A few months back, I came across an interview of Richard Dawkins in The Spectator. It was an interesting interview and it made the rounds on our side of the internet, most likely because it left the reader with an impression that Dawkins, one of the famous Four Horsemen of New Atheism, was getting a little, well, meditative in his old age. A lot of that aggression, a lot of that derisive certainty that characterized his earlier works was absent. He even spoke a few words in defense of those vile, Christian superstitions that he had spent a career trying to stamp out. At one point, he went so far as to call himself a “cultural Anglican,” which seems at a significant tonal remove from “anti-theist.”
(Here, you can cue the chorus of victorious Moldbug readers: “ See?! We told you so. It was the Protestants all along! Down with secular Puritanism!” C’est la vie. I can only recommend you do what I do during these triumphal processions. Smile politely and let them pass on by. The Yankees you will always have with you, proselytizing one wild idea or another. It’s in their nature.)

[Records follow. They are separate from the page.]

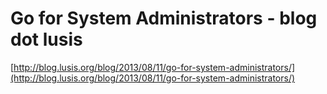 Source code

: <!--
id: 58002935360
link: http://tumblr.atmos.org/post/58002935360/go-for-system-administrators-blog-dot-lusis
slug: go-for-system-administrators-blog-dot-lusis
date: Sun Aug 11 2013 15:50:27 GMT-0700 (PDT)
publish: 2013-08-011
tags: 
title: Go for System Administrators - blog dot lusis
-->


Go for System Administrators - blog dot lusis
=============================================

[http://blog.lusis.org/blog/2013/08/11/go-for-system-administrators/](http://blog.lusis.org/blog/2013/08/11/go-for-system-administrators/)

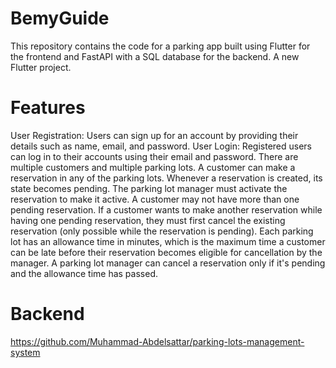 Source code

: # BemyGuide
This repository contains the code for a parking app built using Flutter for the frontend and FastAPI with a SQL database for the backend.
A new Flutter project.

# Features
User Registration: Users can sign up for an account by providing their details such as name, email, and password.
User Login: Registered users can log in to their accounts using their email and password.
There are multiple customers and multiple parking lots.
A customer can make a reservation in any of the parking lots.
Whenever a reservation is created, its state becomes pending.
The parking lot manager must activate the reservation to make it active.
A customer may not have more than one pending reservation. If a
customer wants to make another reservation while having one pending
reservation, they must first cancel the existing reservation (only possible
while the reservation is pending).
Each parking lot has an allowance time in minutes, which is the
maximum time a customer can be late before their reservation
becomes eligible for cancellation by the manager.
A parking lot manager can cancel a reservation only if it's pending and
the allowance time has passed.

# Backend
https://github.com/Muhammad-Abdelsattar/parking-lots-management-system
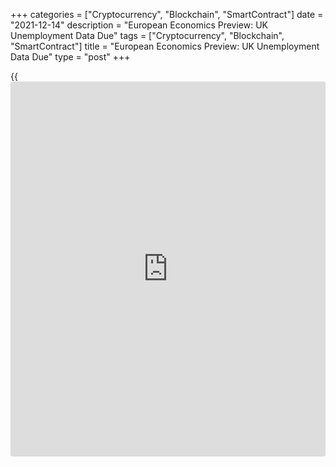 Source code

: +++
categories = ["Cryptocurrency", "Blockchain", "SmartContract"]
date = "2021-12-14"
description = "European Economics Preview: UK Unemployment Data Due"
tags = ["Cryptocurrency", "Blockchain", "SmartContract"]
title = "European Economics Preview: UK Unemployment Data Due"
type = "post"
+++

{{<iframe id="large-banner" src="https://www.bounty.group/#slide=27.0" width="100%" height="600" scrolling="no" style="border: 0px solid rgb(216, 221, 230); border-radius: 3px;">}}

Unemployment data from the UK is due on Tuesday, headlining a light day
for the European economic [news](https://www.letsplayfx.com/blog/forex-news-website/).

At 2.00 am ET, the Office for National Statistics releases UK
unemployment data for October. The jobless rate is seen at 4.4 percent
in three months to October, up from 4.3 percent in three months to
September.

At 2.30 am ET, the Federal Statistical Office is scheduled to issue
Swiss producer prices for November.

Half an hour later, consumer prices from Slovakia and industrial
production from Hungary are due. Slovakia's consumer price inflation is
seen at 5 percent in November, down from 5.1 percent in October.

Half an hour later, Statistics Sweden publishes consumer prices for
November. Economists forecast inflation to ease to 2.7 percent from 2.8
percent in October.

At 5.00 am ET, Eurostat releases euro area industrial production for
October. Industrial production is expected to fall 0.5 percent on a
monthly basis after falling 0.2 percent in September.

At 8.00 am ET, Hungary's central bank announces its interest rate
decision. The bank is expected to hold its key rate at 2.10 percent.

For comments and feedback [contact](https://www.playgroundfx.com/contact/): editorial@rtt[news](https://www.letsplayfx.com/blog/forex-news-website/).com

[Economic News][1]

 **What parts of the world are seeing the best (and worst) economic
performances lately? Click[here][2] to check out our [Econ Scorecard][2]
and find out! See up-to-the-moment [ranking](https://www.playgroundfx.com/blog/crypto-exchange-ranking/)s for the best and worst
performers in [GDP][3], [unemployment rate][4], [inflation][5] and much
more.**

   1. www.rtt[news](https://www.letsplayfx.com/blog/forex-news-website/).com/Content/EconomicNews.aspx
   2. www.rtt[news](https://www.letsplayfx.com/blog/forex-news-website/).com/economic-scorecard/world-rank/unemployment-rate/highest-performance.aspx
   3. www.rtt[news](https://www.letsplayfx.com/blog/forex-news-website/).com/economic-scorecard/world-rank/GDP/highest-performance.aspx
   4. www.rtt[news](https://www.letsplayfx.com/blog/forex-news-website/).com/economic-scorecard/world-rank/unemployment-rate/lowest-performance.aspx
   5. www.rtt[news](https://www.letsplayfx.com/blog/forex-news-website/).com/economic-scorecard/world-rank/CPI/highest-performance.aspx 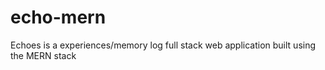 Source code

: # echo-mern 
Echoes is a experiences/memory log full stack web application built using the MERN stack
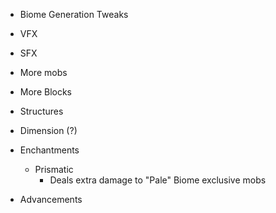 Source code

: * Biome Generation Tweaks

* VFX

* SFX

* More mobs

* More Blocks

* Structures

* Dimension (?)

* Enchantments
  * Prismatic
    * Deals extra damage to "Pale" Biome exclusive mobs

* Advancements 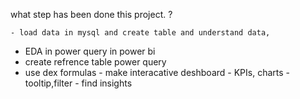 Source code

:   what step has been done this project. ?

    - load data in mysql and create table and understand data,
   - EDA in power query in power bi
   -  create refrence table power query
   -  use dex formulas
    - make interacative deshboard 
    - KPIs, charts
     -  tooltip,filter
     - find insights
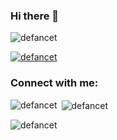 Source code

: ### Hi there 👋

<p align="left"> <img src="https://komarev.com/ghpvc/?username=defancet&label=Profile%20views&color=0e75b6&style=flat" alt="defancet" /> </p>

<p align="left"> <a href="https://github.com/ryo-ma/github-profile-trophy"><img src="https://github-profile-trophy.vercel.app/?username=defancet" alt="defancet" /></a> </p>

<h3 align="left">Connect with me:</h3>
<p align="left">
</p>

<p><img align="left" src="https://github-readme-stats.vercel.app/api/top-langs?username=defancet&show_icons=true&locale=en&layout=compact" alt="defancet" /></p>

<p>&nbsp;<img align="center" src="https://github-readme-stats.vercel.app/api?username=defancet&show_icons=true&locale=en" alt="defancet" /></p>

<p><img align="center" src="https://github-readme-streak-stats.herokuapp.com/?user=defancet&" alt="defancet" /></p>
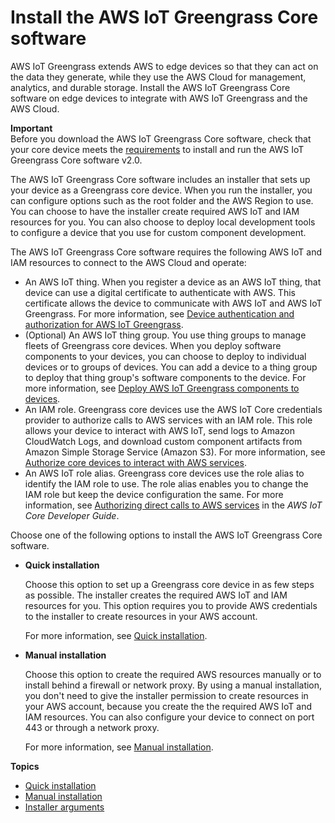 # Install the AWS IoT Greengrass Core software<a name="install-greengrass-core-v2"></a>

AWS IoT Greengrass extends AWS to edge devices so that they can act on the data they generate, while they use the AWS Cloud for management, analytics, and durable storage\. Install the AWS IoT Greengrass Core software on edge devices to integrate with AWS IoT Greengrass and the AWS Cloud\.

**Important**  
Before you download the AWS IoT Greengrass Core software, check that your core device meets the [requirements](setting-up.md#greengrass-v2-requirements) to install and run the AWS IoT Greengrass Core software v2\.0\.

The AWS IoT Greengrass Core software includes an installer that sets up your device as a Greengrass core device\. When you run the installer, you can configure options such as the root folder and the AWS Region to use\. You can choose to have the installer create required AWS IoT and IAM resources for you\. You can also choose to deploy local development tools to configure a device that you use for custom component development\.

The AWS IoT Greengrass Core software requires the following AWS IoT and IAM resources to connect to the AWS Cloud and operate:
+ An AWS IoT thing\. When you register a device as an AWS IoT thing, that device can use a digital certificate to authenticate with AWS\. This certificate allows the device to communicate with AWS IoT and AWS IoT Greengrass\. For more information, see [Device authentication and authorization for AWS IoT Greengrass](device-auth.md)\.
+ \(Optional\) An AWS IoT thing group\. You use thing groups to manage fleets of Greengrass core devices\. When you deploy software components to your devices, you can choose to deploy to individual devices or to groups of devices\. You can add a device to a thing group to deploy that thing group's software components to the device\. For more information, see [Deploy AWS IoT Greengrass components to devices](manage-deployments.md)\.
+ An IAM role\. Greengrass core devices use the AWS IoT Core credentials provider to authorize calls to AWS services with an IAM role\. This role allows your device to interact with AWS IoT, send logs to Amazon CloudWatch Logs, and download custom component artifacts from Amazon Simple Storage Service \(Amazon S3\)\. For more information, see [Authorize core devices to interact with AWS services](device-service-role.md)\.
+ An AWS IoT role alias\. Greengrass core devices use the role alias to identify the IAM role to use\. The role alias enables you to change the IAM role but keep the device configuration the same\. For more information, see [Authorizing direct calls to AWS services](https://docs.aws.amazon.com/iot/latest/developerguide/authorizing-direct-aws.html) in the *AWS IoT Core Developer Guide*\.

Choose one of the following options to install the AWS IoT Greengrass Core software\.
+ **Quick installation**

  Choose this option to set up a Greengrass core device in as few steps as possible\. The installer creates the required AWS IoT and IAM resources for you\. This option requires you to provide AWS credentials to the installer to create resources in your AWS account\.

  For more information, see [Quick installation](quick-installation.md)\.
+ **Manual installation**

  Choose this option to create the required AWS resources manually or to install behind a firewall or network proxy\. By using a manual installation, you don't need to give the installer permission to create resources in your AWS account, because you create the the required AWS IoT and IAM resources\. You can also configure your device to connect on port 443 or through a network proxy\.

  For more information, see [Manual installation](manual-installation.md)\.

**Topics**
+ [Quick installation](quick-installation.md)
+ [Manual installation](manual-installation.md)
+ [Installer arguments](configure-installer.md) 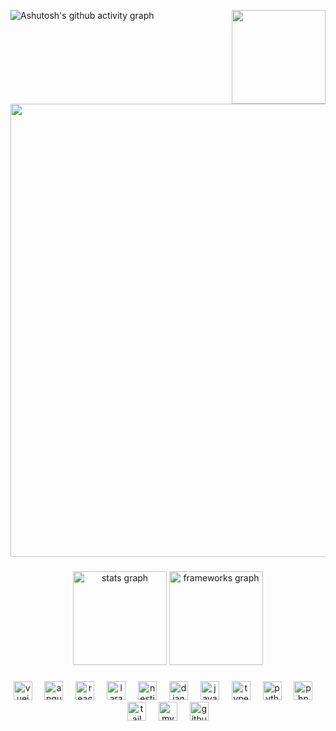 ![Ashutosh's github activity graph](https://github-readme-activity-graph.vercel.app/graph?username=MarvinH10&bg_color=0d1117&color=ffffff&line=00b3ff&point=f9fafa&area=true&hide_border=true)
<img align="right" height="150" src="https://i.giphy.com/media/v1.Y2lkPTc5MGI3NjExcXg5cnZ3bnJ4eHYzenh1YW5jeDlsMGFxeWg2ZmJ2bmt5dml3b3FnZSZlcD12MV9pbnRlcm5hbF9naWZfYnlfaWQmY3Q9Zw/QDjpIL6oNCVZ4qzGs7/giphy.gif"  />

###

<p align="center">
<img width="725em" src="https://github-profile-summary-cards.vercel.app/api/cards/profile-details?username=MarvinH10&theme=github_dark" />
</p>

###

<div align="center">
  <img src="https://github-readme-stats.vercel.app/api?username=MarvinH10&show_icons=true&include_all_commits=true&count_private=true&theme=dark&hide_border=false" height="150" alt="stats graph" />
  <img src="https://github-readme-stats.vercel.app/api/top-langs/?username=MarvinH10&layout=compact&theme=dark&hide_border=false&custom_title=Frameworks%20que%20Uso" height="150" alt="frameworks graph" />
</div>

###

<div align="center">
  <img src="https://cdn.jsdelivr.net/gh/devicons/devicon/icons/vuejs/vuejs-original.svg" height="30" alt="vuejs logo"  />
  <img width="12" />
  <img src="https://cdn.jsdelivr.net/gh/devicons/devicon/icons/angularjs/angularjs-original.svg" height="30" alt="angularjs logo"  />
  <img width="12" />
  <img src="https://cdn.jsdelivr.net/gh/devicons/devicon/icons/react/react-original.svg" height="30" alt="react logo"  />
  <img width="12" />
  <img src="https://cdn.jsdelivr.net/gh/devicons/devicon/icons/laravel/laravel-original.svg" height="30" alt="laravel logo"  />
  <img width="12" />
  <img src="https://cdn.jsdelivr.net/gh/devicons/devicon/icons/nestjs/nestjs-original.svg" height="30" alt="nestjs logo"  />
  <img width="12" />
  <img src="https://cdn.jsdelivr.net/gh/devicons/devicon/icons/django/django-plain.svg" height="30" alt="django logo"  />
  <img width="12" />
  <img src="https://cdn.jsdelivr.net/gh/devicons/devicon/icons/javascript/javascript-original.svg" height="30" alt="javascript logo"  />
  <img width="12" />
  <img src="https://cdn.jsdelivr.net/gh/devicons/devicon/icons/typescript/typescript-original.svg" height="30" alt="typescript logo"  />
  <img width="12" />
  <img src="https://cdn.jsdelivr.net/gh/devicons/devicon/icons/python/python-original.svg" height="30" alt="python logo"  />
  <img width="12" />
  <img src="https://cdn.jsdelivr.net/gh/devicons/devicon/icons/php/php-original.svg" height="30" alt="php logo"  />
  <img width="12" />
  <img src="https://cdn.jsdelivr.net/gh/devicons/devicon/icons/tailwindcss/tailwindcss-original-wordmark.svg" height="30" alt="tailwindcss logo"  />
  <img width="12" />
  <img src="https://cdn.jsdelivr.net/gh/devicons/devicon/icons/mysql/mysql-original.svg" height="30" alt="mysql logo"  />
  <img width="12" />
  <img src="https://cdn.jsdelivr.net/gh/devicons/devicon/icons/github/github-original.svg" height="30" alt="github logo"  />
</div>
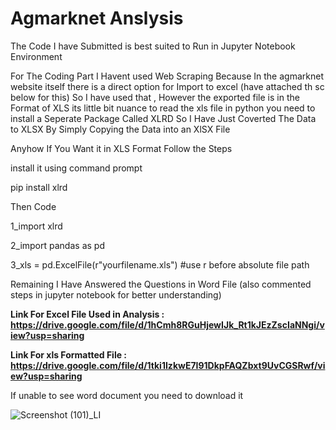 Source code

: # Agmarknet Anslysis

The Code I have Submitted is best suited to Run in Jupyter Notebook Environment

For The Coding Part I Havent used Web Scraping Because In the agmarknet website itself there is a direct option for Import to excel (have attached th sc below for this) So I have used that , However the exported file is in the Format of XLS its little bit nuance to read the xls file in python  you need to install a Seperate Package Called XLRD So I Have Just Coverted The Data to XLSX By Simply Copying the Data into an XlSX File

Anyhow If You Want it in XLS Format Follow the Steps

install it using command prompt

pip install xlrd

Then Code

1_import xlrd

2_import pandas as pd

3_xls = pd.ExcelFile(r"yourfilename.xls") #use r before absolute file path 

Remaining I Have Answered the Questions in Word File (also commented steps in jupyter notebook for better understanding)

**Link For Excel File Used in Analysis : https://drive.google.com/file/d/1hCmh8RGuHjewIJk_Rt1kJEzZscIaNNgi/view?usp=sharing**

**Link For xls Formatted File : https://drive.google.com/file/d/1tki1IzkwE7I91DkpFAQZbxt9UvCGSRwf/view?usp=sharing**

If unable to see word document you need to download it

![Screenshot (101)_LI](https://user-images.githubusercontent.com/75921135/117129789-c4ac1180-adbc-11eb-8d2b-1968b125c7b7.jpg)
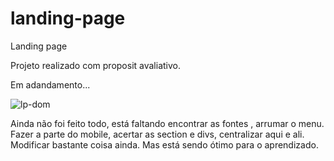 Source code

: # landing-page

Landing page

Projeto realizado com proposit avaliativo.

Em adandamento...

![lp-dom](https://user-images.githubusercontent.com/27456580/102689176-e2485800-41da-11eb-8cf2-33325f7e2d14.png)


Ainda não foi feito todo, está faltando encontrar as fontes , arrumar o menu.
Fazer a parte do mobile, acertar as section e divs, centralizar aqui e ali.
Modificar bastante coisa ainda. Mas está sendo ótimo para o aprendizado.
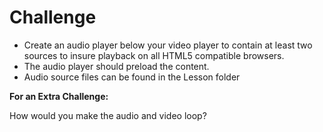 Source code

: # Challenge

- Create an audio player below your video player to contain at least two sources to insure playback on all HTML5 compatible browsers.
- The audio player should preload the content.
- Audio source files can be found in the Lesson folder

**For an Extra Challenge:**

How would you make the audio and video loop? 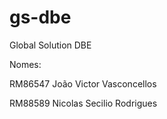 # gs-dbe
Global Solution DBE

Nomes:

RM86547
João Victor Vasconcellos

RM88589
Nicolas Secilio Rodrigues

The interviewer eventually draws out from Dawkins that what he likes about Anglicanism are the cultural aspects of it. Dawkins likes the language of the King James Bible, which he (and any other literate English speaker) considers a valuable linguistic heritage. He likes the evensong and the sounds of church bells in the country. He likes the time and the place that Anglicanism created, that historical moment. These various aspects of the church he grew up around, in his view, are as English as a “cricket match on the village green.” They are what he would feel deprived of if tomorrow the entire denomination vanished from the face of the earth.
What Dawkins essentially recognizes here is that Christianity formed much of the Englishness that he loves. And therefore he doesn’t want to see the practices and products of that Christianity disappear entirely, even though the metaphysical content of the religion repulses him. Parts of his community, of his boyhood memories, of his personal identity would disappear with them.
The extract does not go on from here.